▶ [Assignment] Once you have read the data below, set it all down again exactly.

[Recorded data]
►
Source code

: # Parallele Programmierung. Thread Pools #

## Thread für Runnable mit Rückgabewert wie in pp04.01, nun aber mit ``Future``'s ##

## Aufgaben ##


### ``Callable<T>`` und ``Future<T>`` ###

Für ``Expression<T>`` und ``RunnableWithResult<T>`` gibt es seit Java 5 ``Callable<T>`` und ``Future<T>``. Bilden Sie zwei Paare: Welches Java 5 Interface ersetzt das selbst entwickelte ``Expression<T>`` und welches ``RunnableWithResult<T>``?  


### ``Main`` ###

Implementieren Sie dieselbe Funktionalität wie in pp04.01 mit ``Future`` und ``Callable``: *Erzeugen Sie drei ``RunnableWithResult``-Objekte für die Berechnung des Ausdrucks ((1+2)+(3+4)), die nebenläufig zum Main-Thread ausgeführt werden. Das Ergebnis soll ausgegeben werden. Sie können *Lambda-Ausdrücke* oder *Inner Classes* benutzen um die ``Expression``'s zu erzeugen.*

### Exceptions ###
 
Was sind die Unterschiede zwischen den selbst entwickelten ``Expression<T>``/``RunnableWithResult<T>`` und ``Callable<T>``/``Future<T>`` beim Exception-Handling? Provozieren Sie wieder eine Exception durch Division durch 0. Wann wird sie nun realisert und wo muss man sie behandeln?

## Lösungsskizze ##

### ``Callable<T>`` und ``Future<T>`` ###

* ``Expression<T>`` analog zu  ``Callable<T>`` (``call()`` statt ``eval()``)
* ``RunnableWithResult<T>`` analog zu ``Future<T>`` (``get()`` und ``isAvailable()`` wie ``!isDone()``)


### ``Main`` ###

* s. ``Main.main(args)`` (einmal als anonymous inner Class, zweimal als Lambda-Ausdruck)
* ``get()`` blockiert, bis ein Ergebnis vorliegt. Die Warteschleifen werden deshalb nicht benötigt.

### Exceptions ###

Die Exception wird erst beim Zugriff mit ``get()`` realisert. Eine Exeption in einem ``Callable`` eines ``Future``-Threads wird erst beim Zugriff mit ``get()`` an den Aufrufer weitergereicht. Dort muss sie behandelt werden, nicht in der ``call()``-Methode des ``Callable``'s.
◄
▶ [Answer to this exercise]
Source code

: # Parallele Programmierung. Thread Pools #

## Thread für Runnable mit Rückgabewert wie in pp04.01, nun aber mit ``Future``'s ##

## Aufgaben ##


### ``Callable<T>`` und ``Future<T>`` ###

Für ``Expression<T>`` und ``RunnableWithResult<T>`` gibt es seit Java 5 ``Callable<T>`` und ``Future<T>``. Bilden Sie zwei Paare: Welches Java 5 Interface ersetzt das selbst entwickelte ``Expression<T>`` und welches ``RunnableWithResult<T>``?  


### ``Main`` ###

Implementieren Sie dieselbe Funktionalität wie in pp04.01 mit ``Future`` und ``Callable``: *Erzeugen Sie drei ``RunnableWithResult``-Objekte für die Berechnung des Ausdrucks ((1+2)+(3+4)), die nebenläufig zum Main-Thread ausgeführt werden. Das Ergebnis soll ausgegeben werden. Sie können *Lambda-Ausdrücke* oder *Inner Classes* benutzen um die ``Expression``'s zu erzeugen.*

### Exceptions ###
 
Was sind die Unterschiede zwischen den selbst entwickelten ``Expression<T>``/``RunnableWithResult<T>`` und ``Callable<T>``/``Future<T>`` beim Exception-Handling? Provozieren Sie wieder eine Exception durch Division durch 0. Wann wird sie nun realisert und wo muss man sie behandeln?

## Lösungsskizze ##

### ``Callable<T>`` und ``Future<T>`` ###

* ``Expression<T>`` analog zu  ``Callable<T>`` (``call()`` statt ``eval()``)
* ``RunnableWithResult<T>`` analog zu ``Future<T>`` (``get()`` und ``isAvailable()`` wie ``!isDone()``)


### ``Main`` ###

* s. ``Main.main(args)`` (einmal als anonymous inner Class, zweimal als Lambda-Ausdruck)
* ``get()`` blockiert, bis ein Ergebnis vorliegt. Die Warteschleifen werden deshalb nicht benötigt.

### Exceptions ###

Die Exception wird erst beim Zugriff mit ``get()`` realisert. Eine Exeption in einem ``Callable`` eines ``Future``-Threads wird erst beim Zugriff mit ``get()`` an den Aufrufer weitergereicht. Dort muss sie behandelt werden, nicht in der ``call()``-Methode des ``Callable``'s.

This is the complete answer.